Publishers treat staff like “replaceable meat puppets”, says Walton

By Brenna Hillier, Tuesday, 16 April 2013 01:59 GMT

Industry veteran Gordon Walton has called out the regular practise of forming and disbanding development teams with cyclical employment contracts.

“A shocking thing about our business is how little attention and value is put on coherent teams,” the former executive said in a fascinating interview with GamesIndustry.

“At a certain level of abstraction at almost all game companies, there’s almost no appreciation at all for the team dynamic. ‘They’re just replaceable meat puppets,’ and that’s never, ever true.”

Balance sheets can’t show the value of a coherent team that works together, he added.

“They regularly destroy really good functioning teams and then remake them with all the inherent risks that come from remaking a team. Even people who’ve advanced in the game business to the higher levels, who actually know that shit, seem to forget it. It always shocks me. If there was a Making Game Companies For Dummies book, that should be the core of it – how important coherent teams are.”

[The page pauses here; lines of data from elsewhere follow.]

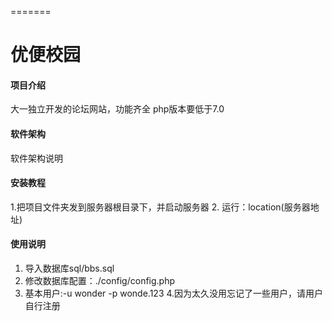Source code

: 
=======
# 优便校园

#### 项目介绍
大一独立开发的论坛网站，功能齐全
php版本要低于7.0

#### 软件架构
软件架构说明


#### 安装教程

1.把项目文件夹发到服务器根目录下，并启动服务器
2. 运行：location(服务器地址)

#### 使用说明

1. 导入数据库sql/bbs.sql
2. 修改数据库配置：./config/config.php
3. 基本用户:-u wonder -p wonde.123
4.因为太久没用忘记了一些用户，请用户自行注册



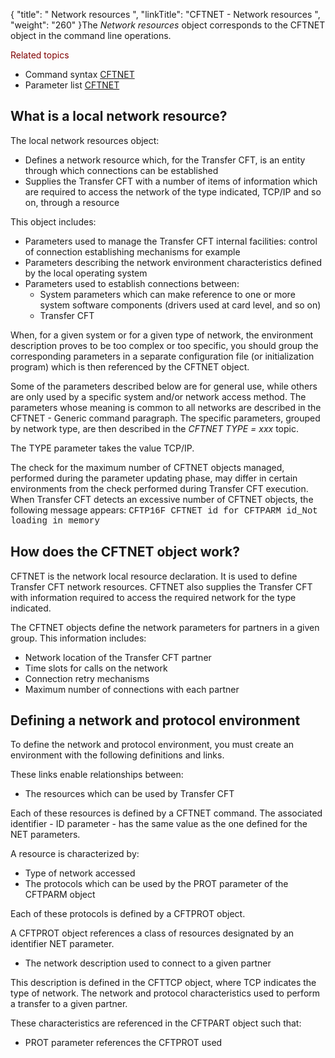 {
    "title": " Network  resources ",
    "linkTitle": "CFTNET - Network resources ",
    "weight": "260"
}The
<span style="font-style: italic;">Network resources</span> object corresponds to the CFTNET object in the command line operations.

<span style="color: #800000; font-weight: normal; text-decoration: none;">Related
topics</span>

-   Command syntax
    [CFTNET](../../../c_intro_userinterfaces/command_summary#CFTNET)
-   Parameter list
    [CFTNET](../../../c_intro_userinterfaces/web_copilot_ui/conf_intro/cftnet)

<span id="What_is_a_local_network_resource_"></span>

## What is a local network resource?

The local network resources object:

-   Defines a network
    resource which, for the <span class="mc-variable axway_variables.Component_Short_Name variable">Transfer CFT</span>, is an entity through which connections
    can be established
-   Supplies the Transfer
    CFT with a number of items of information which are required to access
    the network of the type indicated, TCP/IP and so on, through
    a resource

This object includes:

-   Parameters used
    to manage the <span class="mc-variable axway_variables.Component_Short_Name variable">Transfer CFT</span> internal facilities: control of connection
    establishing mechanisms for example
-   Parameters describing
    the network environment characteristics defined by the local operating
    system
-   Parameters used
    to establish connections between:
    -   System
        parameters which can make reference to one or more system software components
        (drivers used at card level, and so on)
    -   Transfer
        CFT

When, for a given system or for a given type of network, the environment
description proves to be too complex or too specific, you should group
the corresponding parameters in a separate configuration file (or initialization
program) which is then referenced by the CFTNET object.

Some of the parameters described below are for general use, while others
are only used by a specific system and/or network access method. The parameters
whose meaning is common to all networks are described in the CFTNET -
Generic command paragraph. The specific parameters, grouped by network
type, are then described in the *CFTNET TYPE = xxx <span style="font-style: normal;">topic</span>*.

The TYPE parameter takes the value TCP/IP.

The check for the maximum number of CFTNET objects managed, performed
during the parameter updating phase, may differ in certain environments
from the check performed during <span class="mc-variable axway_variables.Component_Short_Name variable">Transfer CFT</span> execution. When Transfer
CFT detects an excessive number of CFTNET objects, the following message
appears: <span style="font-family: 'Courier New', monospace;">CFTP16F
CFTNET id for CFTPARM id\_Not loading in memory</span>

<span id="How_does_the_CFTNET_object_work_"></span>

## How does the CFTNET object work?

CFTNET is the network local resource declaration. It is used to define
<span class="mc-variable axway_variables.Component_Short_Name variable">Transfer CFT</span> network resources. CFTNET also supplies the <span class="mc-variable axway_variables.Component_Short_Name variable">Transfer CFT</span>
with information required to access the required network for the type
indicated.

The CFTNET objects define the network parameters for partners in a given
group. This information includes:

-   Network
    location of the <span class="mc-variable axway_variables.Component_Short_Name variable">Transfer CFT</span> partner
-   Time slots
    for calls on the network
-   Connection
    retry mechanisms
-   Maximum number
    of connections with each partner

<span id="Defining_a_network_and_protocol_environment"></span>

## Defining a network and protocol environment

To define the network and protocol environment, you must create an environment
with the following definitions and links.

These links enable relationships between:

-   The resources
    which can be used by <span class="mc-variable axway_variables.Component_Short_Name variable">Transfer CFT</span>

Each of these resources is defined by a CFTNET command.
The associated identifier - ID parameter - has the same value as the one
defined for the NET parameters.

A resource is characterized by:

-   Type of
    network accessed
-   The protocols
    which can be used by the PROT
    parameter of the CFTPARM object

Each of these protocols is defined by a CFTPROT object.

A CFTPROT object references a class of resources designated
by an identifier NET parameter.

-   The network
    description used to connect to a given partner

This description is defined in the CFTTCP object,
where TCP indicates
the type of network. The network
and protocol characteristics used to perform a transfer to a given partner.

These characteristics are referenced in the CFTPART
object such that:

-   PROT
    parameter references the CFTPROT used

Walton had a lot of other insightful things to say about the state of the industry, praising the disruptive opportunities presented by digital publishing, the indie revolution, Kickstarter, and more. He had hard words for both Activision and EA, and issued stern warnings that they both need to change – although it may not be possible.

Walton also said that while there are a lot of exciting, interesting things happening in games, they’re not happening in the traditional triple-A space.

“If you think about the games we made a long time ago, the games were more imagination and less exposition. We’ve come to a place where it’s more exposition and less imagination,” he said. “It’s challenging, because people are just not as engaged if their imaginations aren’t engaged.”

The whole piece is definitely worth a read; Walton has a reputation for being the man you call when your games business needs someone to fix it. He’s held senior roles at Maxis, Origin Systems, BioWare Austin, Sony Online Entertainment and most recently at Playdom.